Information section start
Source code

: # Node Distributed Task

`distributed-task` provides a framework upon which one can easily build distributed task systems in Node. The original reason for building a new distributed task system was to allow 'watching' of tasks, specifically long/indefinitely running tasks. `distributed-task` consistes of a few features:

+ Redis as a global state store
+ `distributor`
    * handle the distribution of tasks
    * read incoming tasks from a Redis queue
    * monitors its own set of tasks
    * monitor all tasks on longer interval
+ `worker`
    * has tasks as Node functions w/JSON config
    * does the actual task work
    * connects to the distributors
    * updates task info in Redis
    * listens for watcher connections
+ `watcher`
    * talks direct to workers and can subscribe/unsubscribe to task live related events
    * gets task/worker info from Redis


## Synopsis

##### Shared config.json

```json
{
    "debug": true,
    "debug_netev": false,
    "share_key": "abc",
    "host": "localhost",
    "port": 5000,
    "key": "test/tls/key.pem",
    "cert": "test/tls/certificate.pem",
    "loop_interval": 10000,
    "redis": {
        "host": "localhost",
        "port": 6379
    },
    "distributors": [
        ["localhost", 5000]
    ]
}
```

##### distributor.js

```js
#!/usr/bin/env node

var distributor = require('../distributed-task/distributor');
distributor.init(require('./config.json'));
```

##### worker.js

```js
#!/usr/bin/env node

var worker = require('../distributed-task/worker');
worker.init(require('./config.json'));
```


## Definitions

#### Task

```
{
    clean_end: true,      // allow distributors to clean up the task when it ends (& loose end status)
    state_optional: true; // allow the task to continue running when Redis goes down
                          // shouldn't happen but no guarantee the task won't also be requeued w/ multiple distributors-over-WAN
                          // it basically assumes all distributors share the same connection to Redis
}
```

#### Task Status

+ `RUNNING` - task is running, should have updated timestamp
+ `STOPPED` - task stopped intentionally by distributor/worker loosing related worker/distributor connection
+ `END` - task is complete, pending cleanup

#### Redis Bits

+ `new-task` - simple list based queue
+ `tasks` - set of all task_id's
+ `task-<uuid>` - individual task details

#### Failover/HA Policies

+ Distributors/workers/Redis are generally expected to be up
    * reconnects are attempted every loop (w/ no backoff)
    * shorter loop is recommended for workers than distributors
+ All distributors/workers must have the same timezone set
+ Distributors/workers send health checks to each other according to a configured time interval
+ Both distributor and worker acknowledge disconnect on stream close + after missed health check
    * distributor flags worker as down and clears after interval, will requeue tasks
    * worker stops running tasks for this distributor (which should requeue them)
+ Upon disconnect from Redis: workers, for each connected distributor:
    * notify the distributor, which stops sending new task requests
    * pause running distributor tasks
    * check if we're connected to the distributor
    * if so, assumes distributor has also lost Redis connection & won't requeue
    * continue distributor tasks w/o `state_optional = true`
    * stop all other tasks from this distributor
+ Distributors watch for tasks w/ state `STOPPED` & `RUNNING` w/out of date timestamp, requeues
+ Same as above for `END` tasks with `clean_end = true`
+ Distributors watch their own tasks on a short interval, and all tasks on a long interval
Information section end
The full listing above needs to be transcribed exactly.

Source code

: # Node Distributed Task

`distributed-task` provides a framework upon which one can easily build distributed task systems in Node. The original reason for building a new distributed task system was to allow 'watching' of tasks, specifically long/indefinitely running tasks. `distributed-task` consistes of a few features:

+ Redis as a global state store
+ `distributor`
    * handle the distribution of tasks
    * read incoming tasks from a Redis queue
    * monitors its own set of tasks
    * monitor all tasks on longer interval
+ `worker`
    * has tasks as Node functions w/JSON config
    * does the actual task work
    * connects to the distributors
    * updates task info in Redis
    * listens for watcher connections
+ `watcher`
    * talks direct to workers and can subscribe/unsubscribe to task live related events
    * gets task/worker info from Redis


## Synopsis

##### Shared config.json

```json
{
    "debug": true,
    "debug_netev": false,
    "share_key": "abc",
    "host": "localhost",
    "port": 5000,
    "key": "test/tls/key.pem",
    "cert": "test/tls/certificate.pem",
    "loop_interval": 10000,
    "redis": {
        "host": "localhost",
        "port": 6379
    },
    "distributors": [
        ["localhost", 5000]
    ]
}
```

##### distributor.js

```js
#!/usr/bin/env node

var distributor = require('../distributed-task/distributor');
distributor.init(require('./config.json'));
```

##### worker.js

```js
#!/usr/bin/env node

var worker = require('../distributed-task/worker');
worker.init(require('./config.json'));
```


## Definitions

#### Task

```
{
    clean_end: true,      // allow distributors to clean up the task when it ends (& loose end status)
    state_optional: true; // allow the task to continue running when Redis goes down
                          // shouldn't happen but no guarantee the task won't also be requeued w/ multiple distributors-over-WAN
                          // it basically assumes all distributors share the same connection to Redis
}
```

#### Task Status

+ `RUNNING` - task is running, should have updated timestamp
+ `STOPPED` - task stopped intentionally by distributor/worker loosing related worker/distributor connection
+ `END` - task is complete, pending cleanup

#### Redis Bits

+ `new-task` - simple list based queue
+ `tasks` - set of all task_id's
+ `task-<uuid>` - individual task details

#### Failover/HA Policies

+ Distributors/workers/Redis are generally expected to be up
    * reconnects are attempted every loop (w/ no backoff)
    * shorter loop is recommended for workers than distributors
+ All distributors/workers must have the same timezone set
+ Distributors/workers send health checks to each other according to a configured time interval
+ Both distributor and worker acknowledge disconnect on stream close + after missed health check
    * distributor flags worker as down and clears after interval, will requeue tasks
    * worker stops running tasks for this distributor (which should requeue them)
+ Upon disconnect from Redis: workers, for each connected distributor:
    * notify the distributor, which stops sending new task requests
    * pause running distributor tasks
    * check if we're connected to the distributor
    * if so, assumes distributor has also lost Redis connection & won't requeue
    * continue distributor tasks w/o `state_optional = true`
    * stop all other tasks from this distributor
+ Distributors watch for tasks w/ state `STOPPED` & `RUNNING` w/out of date timestamp, requeues
+ Same as above for `END` tasks with `clean_end = true`
+ Distributors watch their own tasks on a short interval, and all tasks on a long interval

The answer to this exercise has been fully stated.